**To do:** In your reply, reproduce the lines from the first one below to the line containing "references: bookofproofs$6909", inclusive, exactly as they stand.

Saved data entries:

┌──

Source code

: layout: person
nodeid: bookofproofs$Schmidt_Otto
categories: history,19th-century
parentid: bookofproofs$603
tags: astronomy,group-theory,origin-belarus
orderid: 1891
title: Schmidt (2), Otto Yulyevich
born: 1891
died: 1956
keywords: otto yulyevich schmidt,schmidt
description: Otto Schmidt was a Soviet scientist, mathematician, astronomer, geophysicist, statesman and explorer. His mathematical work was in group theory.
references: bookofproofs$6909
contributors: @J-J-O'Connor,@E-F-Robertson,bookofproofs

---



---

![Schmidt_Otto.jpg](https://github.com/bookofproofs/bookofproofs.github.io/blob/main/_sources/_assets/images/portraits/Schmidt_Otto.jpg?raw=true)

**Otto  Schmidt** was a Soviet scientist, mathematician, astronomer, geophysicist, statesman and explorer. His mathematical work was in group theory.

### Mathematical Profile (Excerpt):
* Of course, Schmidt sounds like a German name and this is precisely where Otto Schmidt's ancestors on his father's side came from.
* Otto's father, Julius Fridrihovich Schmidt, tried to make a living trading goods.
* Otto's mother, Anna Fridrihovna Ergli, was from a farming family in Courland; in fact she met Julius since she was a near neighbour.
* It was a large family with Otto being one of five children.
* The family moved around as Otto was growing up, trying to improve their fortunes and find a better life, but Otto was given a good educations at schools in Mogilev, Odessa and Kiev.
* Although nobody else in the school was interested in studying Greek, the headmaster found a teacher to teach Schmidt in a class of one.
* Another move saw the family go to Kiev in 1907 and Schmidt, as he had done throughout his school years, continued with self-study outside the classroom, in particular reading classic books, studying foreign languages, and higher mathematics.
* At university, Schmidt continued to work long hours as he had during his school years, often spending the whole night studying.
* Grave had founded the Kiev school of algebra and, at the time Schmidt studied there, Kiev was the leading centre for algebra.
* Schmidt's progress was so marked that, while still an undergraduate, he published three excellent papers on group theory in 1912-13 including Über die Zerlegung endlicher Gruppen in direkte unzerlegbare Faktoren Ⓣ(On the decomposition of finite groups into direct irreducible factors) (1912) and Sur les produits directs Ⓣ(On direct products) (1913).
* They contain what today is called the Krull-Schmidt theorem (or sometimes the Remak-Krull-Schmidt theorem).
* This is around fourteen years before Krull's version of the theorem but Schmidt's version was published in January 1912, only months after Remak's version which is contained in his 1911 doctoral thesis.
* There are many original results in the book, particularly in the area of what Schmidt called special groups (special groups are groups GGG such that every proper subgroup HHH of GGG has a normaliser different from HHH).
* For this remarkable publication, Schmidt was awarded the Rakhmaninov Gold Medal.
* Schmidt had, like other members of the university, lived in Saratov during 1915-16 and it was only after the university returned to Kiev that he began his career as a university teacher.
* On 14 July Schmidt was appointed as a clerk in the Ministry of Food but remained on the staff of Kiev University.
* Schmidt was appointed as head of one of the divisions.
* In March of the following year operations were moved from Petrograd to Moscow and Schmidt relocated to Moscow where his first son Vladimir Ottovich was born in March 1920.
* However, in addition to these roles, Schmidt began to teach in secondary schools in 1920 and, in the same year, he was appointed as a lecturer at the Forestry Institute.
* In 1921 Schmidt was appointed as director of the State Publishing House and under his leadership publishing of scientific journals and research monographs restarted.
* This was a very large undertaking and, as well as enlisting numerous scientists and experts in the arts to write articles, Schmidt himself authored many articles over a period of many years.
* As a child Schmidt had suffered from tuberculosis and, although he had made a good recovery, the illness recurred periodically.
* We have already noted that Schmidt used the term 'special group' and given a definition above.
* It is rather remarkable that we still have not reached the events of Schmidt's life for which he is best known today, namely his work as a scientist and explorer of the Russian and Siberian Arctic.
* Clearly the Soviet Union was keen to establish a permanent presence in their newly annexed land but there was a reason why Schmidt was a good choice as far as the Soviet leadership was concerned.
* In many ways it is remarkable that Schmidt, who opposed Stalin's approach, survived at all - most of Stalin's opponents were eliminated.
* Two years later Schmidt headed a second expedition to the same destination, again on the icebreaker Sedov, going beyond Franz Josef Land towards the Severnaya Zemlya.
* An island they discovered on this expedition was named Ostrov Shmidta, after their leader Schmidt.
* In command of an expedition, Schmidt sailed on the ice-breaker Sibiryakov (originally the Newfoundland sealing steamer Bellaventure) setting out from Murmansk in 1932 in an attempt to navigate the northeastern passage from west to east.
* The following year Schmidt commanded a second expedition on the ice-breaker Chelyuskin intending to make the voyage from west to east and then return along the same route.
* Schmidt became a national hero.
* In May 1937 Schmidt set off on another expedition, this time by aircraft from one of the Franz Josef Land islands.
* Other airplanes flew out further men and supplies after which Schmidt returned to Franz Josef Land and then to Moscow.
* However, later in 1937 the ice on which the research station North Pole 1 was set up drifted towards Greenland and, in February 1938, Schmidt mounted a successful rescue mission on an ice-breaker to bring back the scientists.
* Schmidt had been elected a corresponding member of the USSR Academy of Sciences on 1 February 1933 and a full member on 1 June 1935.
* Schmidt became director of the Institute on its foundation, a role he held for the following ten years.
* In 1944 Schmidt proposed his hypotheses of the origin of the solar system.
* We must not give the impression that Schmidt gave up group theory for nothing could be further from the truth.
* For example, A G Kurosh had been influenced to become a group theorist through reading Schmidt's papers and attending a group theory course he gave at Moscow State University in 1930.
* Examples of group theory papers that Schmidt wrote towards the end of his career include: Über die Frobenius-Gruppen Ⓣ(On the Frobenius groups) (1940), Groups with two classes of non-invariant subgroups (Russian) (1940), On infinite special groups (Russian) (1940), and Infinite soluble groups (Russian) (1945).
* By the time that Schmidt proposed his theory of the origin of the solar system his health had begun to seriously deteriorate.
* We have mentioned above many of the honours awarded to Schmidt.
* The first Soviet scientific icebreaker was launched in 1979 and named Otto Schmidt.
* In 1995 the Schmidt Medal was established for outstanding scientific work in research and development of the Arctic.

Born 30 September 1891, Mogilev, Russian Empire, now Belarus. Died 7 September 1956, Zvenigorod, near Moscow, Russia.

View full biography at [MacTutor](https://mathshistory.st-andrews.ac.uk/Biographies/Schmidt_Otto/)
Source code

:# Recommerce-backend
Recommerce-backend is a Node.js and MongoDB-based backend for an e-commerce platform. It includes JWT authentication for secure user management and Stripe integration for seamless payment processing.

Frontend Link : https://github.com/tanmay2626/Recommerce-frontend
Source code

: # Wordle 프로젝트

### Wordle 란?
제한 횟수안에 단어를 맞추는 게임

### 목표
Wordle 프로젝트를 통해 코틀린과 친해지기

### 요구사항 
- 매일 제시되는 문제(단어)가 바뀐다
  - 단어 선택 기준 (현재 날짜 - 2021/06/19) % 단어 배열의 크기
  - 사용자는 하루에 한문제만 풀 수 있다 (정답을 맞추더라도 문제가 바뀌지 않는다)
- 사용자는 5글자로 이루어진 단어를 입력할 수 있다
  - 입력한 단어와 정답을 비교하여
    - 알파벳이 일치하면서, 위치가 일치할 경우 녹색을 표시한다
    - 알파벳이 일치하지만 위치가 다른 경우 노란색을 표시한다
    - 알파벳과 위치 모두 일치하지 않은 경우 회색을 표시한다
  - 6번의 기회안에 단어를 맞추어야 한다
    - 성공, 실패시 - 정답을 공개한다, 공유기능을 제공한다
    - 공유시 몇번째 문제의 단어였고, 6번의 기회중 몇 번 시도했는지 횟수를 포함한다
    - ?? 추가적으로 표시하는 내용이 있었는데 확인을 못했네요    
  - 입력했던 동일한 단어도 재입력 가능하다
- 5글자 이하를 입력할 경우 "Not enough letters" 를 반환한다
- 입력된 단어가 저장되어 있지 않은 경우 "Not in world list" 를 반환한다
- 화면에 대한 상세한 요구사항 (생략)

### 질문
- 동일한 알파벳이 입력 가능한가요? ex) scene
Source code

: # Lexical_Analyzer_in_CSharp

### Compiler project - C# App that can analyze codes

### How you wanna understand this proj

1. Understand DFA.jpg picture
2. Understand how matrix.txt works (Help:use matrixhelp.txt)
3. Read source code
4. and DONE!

└──

**Solution to this problem:**
Source code

: layout: person
nodeid: bookofproofs$Schmidt_Otto
categories: history,19th-century
parentid: bookofproofs$603
tags: astronomy,group-theory,origin-belarus
orderid: 1891
title: Schmidt (2), Otto Yulyevich
born: 1891
died: 1956
keywords: otto yulyevich schmidt,schmidt
description: Otto Schmidt was a Soviet scientist, mathematician, astronomer, geophysicist, statesman and explorer. His mathematical work was in group theory.
references: bookofproofs$6909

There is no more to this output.